== Assignment ==
Beneath this task is a listing; tally its lines that contain "视频问诊" and give only the total.

== Information shown ==
BEGIN
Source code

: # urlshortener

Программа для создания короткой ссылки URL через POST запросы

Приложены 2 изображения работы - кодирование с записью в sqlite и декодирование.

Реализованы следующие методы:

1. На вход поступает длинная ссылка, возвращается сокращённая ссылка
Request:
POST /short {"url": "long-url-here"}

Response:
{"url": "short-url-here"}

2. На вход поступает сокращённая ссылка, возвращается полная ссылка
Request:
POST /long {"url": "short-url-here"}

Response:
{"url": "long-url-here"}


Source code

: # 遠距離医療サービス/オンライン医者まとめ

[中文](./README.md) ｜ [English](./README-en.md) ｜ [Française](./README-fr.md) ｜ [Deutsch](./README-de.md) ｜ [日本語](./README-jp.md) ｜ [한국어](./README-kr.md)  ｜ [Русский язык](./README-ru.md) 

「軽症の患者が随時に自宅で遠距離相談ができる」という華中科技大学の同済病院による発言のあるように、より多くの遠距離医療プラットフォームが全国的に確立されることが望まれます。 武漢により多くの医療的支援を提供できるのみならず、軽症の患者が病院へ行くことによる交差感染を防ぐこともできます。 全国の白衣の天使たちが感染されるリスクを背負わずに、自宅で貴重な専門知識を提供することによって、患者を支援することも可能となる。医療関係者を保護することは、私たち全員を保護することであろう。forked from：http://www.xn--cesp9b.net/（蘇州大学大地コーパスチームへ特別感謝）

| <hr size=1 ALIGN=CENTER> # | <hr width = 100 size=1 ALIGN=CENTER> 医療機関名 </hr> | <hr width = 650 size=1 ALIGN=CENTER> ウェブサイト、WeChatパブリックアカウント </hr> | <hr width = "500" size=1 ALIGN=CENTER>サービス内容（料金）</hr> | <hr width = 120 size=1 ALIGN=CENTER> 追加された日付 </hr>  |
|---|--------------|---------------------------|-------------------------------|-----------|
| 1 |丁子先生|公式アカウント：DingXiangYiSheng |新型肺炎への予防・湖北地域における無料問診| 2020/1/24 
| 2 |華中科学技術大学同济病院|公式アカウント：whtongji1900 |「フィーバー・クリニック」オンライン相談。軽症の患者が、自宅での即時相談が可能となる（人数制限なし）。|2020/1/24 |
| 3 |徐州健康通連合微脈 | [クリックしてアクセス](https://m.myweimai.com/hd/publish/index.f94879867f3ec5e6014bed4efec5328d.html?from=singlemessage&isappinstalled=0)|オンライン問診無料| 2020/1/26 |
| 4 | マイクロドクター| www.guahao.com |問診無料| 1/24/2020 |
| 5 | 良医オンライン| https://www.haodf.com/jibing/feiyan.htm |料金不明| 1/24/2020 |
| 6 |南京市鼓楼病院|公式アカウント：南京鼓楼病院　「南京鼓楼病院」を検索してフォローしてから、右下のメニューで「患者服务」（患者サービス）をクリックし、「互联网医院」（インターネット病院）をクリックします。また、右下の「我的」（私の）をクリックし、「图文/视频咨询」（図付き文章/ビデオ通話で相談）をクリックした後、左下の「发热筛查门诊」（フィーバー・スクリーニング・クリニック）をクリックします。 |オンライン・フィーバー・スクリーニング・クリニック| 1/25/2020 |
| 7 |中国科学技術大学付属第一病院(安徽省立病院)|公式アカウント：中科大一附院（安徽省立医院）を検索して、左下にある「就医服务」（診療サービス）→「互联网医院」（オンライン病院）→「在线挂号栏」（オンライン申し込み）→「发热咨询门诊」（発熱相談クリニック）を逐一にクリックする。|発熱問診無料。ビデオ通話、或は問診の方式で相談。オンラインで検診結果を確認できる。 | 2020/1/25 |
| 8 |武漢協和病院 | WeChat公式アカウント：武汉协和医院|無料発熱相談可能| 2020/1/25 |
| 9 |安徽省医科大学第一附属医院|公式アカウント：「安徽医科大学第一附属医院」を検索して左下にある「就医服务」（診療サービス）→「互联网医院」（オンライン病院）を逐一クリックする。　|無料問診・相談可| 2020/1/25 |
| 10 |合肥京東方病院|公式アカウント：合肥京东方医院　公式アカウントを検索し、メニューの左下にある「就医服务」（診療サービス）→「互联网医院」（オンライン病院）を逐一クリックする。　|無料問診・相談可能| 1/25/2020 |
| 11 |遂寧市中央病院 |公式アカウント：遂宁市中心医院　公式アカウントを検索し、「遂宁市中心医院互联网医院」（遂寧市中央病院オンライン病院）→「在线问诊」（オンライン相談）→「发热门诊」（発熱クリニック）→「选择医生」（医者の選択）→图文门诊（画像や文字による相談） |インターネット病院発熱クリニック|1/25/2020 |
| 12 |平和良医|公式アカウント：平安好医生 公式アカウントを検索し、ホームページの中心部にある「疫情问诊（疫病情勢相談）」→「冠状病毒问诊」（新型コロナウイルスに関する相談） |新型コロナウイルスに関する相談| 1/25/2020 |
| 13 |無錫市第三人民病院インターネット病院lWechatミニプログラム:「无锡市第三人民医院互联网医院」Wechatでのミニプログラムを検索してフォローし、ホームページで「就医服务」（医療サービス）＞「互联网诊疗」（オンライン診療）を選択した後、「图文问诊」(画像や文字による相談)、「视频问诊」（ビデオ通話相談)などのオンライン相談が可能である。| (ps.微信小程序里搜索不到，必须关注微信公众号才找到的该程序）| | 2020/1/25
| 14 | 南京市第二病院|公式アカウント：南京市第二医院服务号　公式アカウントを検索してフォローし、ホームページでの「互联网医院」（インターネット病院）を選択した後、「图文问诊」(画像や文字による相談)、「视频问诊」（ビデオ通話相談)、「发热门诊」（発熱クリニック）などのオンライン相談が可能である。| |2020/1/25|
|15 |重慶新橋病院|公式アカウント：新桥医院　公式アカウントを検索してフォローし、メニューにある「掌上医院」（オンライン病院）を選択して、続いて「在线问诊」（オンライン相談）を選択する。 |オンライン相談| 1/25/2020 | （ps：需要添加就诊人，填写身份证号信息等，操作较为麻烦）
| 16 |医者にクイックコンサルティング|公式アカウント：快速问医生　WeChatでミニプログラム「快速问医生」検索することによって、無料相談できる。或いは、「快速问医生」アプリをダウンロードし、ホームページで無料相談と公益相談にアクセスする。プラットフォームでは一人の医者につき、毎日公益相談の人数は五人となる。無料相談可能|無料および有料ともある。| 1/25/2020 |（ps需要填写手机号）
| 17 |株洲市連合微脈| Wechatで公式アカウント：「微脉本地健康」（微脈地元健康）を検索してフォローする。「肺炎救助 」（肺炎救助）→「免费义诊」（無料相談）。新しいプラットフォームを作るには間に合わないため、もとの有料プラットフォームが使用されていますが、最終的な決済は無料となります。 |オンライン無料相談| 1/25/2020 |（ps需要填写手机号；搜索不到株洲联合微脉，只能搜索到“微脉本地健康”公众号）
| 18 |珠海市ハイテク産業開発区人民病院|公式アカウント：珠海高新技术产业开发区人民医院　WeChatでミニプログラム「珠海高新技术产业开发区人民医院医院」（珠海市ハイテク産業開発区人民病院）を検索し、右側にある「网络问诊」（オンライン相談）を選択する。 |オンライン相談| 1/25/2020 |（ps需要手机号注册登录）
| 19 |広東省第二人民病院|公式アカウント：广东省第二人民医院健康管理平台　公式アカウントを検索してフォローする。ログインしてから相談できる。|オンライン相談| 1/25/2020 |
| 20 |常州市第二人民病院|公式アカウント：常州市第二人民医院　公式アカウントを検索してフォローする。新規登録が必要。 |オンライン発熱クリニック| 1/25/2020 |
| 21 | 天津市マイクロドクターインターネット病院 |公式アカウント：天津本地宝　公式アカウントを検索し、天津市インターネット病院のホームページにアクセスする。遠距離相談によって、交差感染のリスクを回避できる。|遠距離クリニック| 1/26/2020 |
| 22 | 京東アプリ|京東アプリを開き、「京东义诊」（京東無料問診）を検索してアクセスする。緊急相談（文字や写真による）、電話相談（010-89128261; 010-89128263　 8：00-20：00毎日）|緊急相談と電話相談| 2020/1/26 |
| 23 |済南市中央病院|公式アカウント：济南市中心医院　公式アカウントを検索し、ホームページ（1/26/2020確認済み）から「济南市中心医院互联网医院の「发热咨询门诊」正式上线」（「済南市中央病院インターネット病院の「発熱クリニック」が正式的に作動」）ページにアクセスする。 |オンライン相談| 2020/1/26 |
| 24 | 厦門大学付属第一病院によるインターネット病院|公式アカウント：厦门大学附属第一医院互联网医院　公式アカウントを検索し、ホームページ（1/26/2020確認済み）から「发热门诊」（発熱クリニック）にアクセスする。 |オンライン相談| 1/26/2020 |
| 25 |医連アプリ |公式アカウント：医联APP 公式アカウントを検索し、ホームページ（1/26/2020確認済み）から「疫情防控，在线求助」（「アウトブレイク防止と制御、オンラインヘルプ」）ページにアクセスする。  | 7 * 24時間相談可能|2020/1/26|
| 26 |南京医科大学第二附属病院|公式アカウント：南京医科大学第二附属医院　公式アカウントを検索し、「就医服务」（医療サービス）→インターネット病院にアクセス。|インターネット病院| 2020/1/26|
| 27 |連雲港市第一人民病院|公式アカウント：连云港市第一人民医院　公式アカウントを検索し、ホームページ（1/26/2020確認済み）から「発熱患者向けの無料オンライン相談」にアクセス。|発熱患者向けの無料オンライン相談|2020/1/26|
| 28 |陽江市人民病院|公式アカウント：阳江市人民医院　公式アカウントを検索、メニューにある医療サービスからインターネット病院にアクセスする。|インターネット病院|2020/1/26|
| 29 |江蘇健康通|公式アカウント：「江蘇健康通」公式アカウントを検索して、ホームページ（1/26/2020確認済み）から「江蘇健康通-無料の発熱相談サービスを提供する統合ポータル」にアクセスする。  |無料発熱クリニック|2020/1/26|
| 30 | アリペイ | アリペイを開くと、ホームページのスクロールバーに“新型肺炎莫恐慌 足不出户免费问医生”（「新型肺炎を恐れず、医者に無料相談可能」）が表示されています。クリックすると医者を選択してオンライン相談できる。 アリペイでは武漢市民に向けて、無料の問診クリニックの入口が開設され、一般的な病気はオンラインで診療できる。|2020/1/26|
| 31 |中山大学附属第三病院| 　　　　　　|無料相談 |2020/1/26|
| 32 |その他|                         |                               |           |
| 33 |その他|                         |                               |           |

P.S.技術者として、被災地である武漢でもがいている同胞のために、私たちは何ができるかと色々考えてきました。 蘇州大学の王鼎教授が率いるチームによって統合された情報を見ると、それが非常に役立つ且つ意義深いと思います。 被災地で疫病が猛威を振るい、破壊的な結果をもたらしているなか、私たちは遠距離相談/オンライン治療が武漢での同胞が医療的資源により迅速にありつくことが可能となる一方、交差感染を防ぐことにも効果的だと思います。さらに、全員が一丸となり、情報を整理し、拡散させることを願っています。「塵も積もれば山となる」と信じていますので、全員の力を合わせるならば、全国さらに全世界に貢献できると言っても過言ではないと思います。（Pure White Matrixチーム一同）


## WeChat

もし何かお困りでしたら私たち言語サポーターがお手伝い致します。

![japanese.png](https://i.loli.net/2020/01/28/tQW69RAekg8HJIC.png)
END
BEGIN
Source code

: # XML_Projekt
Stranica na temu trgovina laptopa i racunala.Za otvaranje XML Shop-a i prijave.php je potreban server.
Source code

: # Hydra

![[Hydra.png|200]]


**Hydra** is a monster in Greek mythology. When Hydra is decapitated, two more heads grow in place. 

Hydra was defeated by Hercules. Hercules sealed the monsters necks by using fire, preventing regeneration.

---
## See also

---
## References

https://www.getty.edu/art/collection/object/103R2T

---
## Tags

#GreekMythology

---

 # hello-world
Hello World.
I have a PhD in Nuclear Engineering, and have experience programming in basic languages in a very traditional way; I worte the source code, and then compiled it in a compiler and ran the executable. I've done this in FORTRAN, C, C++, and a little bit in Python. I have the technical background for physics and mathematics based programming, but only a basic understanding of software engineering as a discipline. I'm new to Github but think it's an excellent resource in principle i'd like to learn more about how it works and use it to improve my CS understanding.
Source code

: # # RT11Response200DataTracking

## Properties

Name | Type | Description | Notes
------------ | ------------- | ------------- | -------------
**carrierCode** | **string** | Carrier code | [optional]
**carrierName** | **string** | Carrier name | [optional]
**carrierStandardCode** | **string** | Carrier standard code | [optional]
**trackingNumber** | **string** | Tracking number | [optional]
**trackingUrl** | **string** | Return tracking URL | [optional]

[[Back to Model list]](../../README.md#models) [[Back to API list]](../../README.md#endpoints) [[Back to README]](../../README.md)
END
== Task result ==
2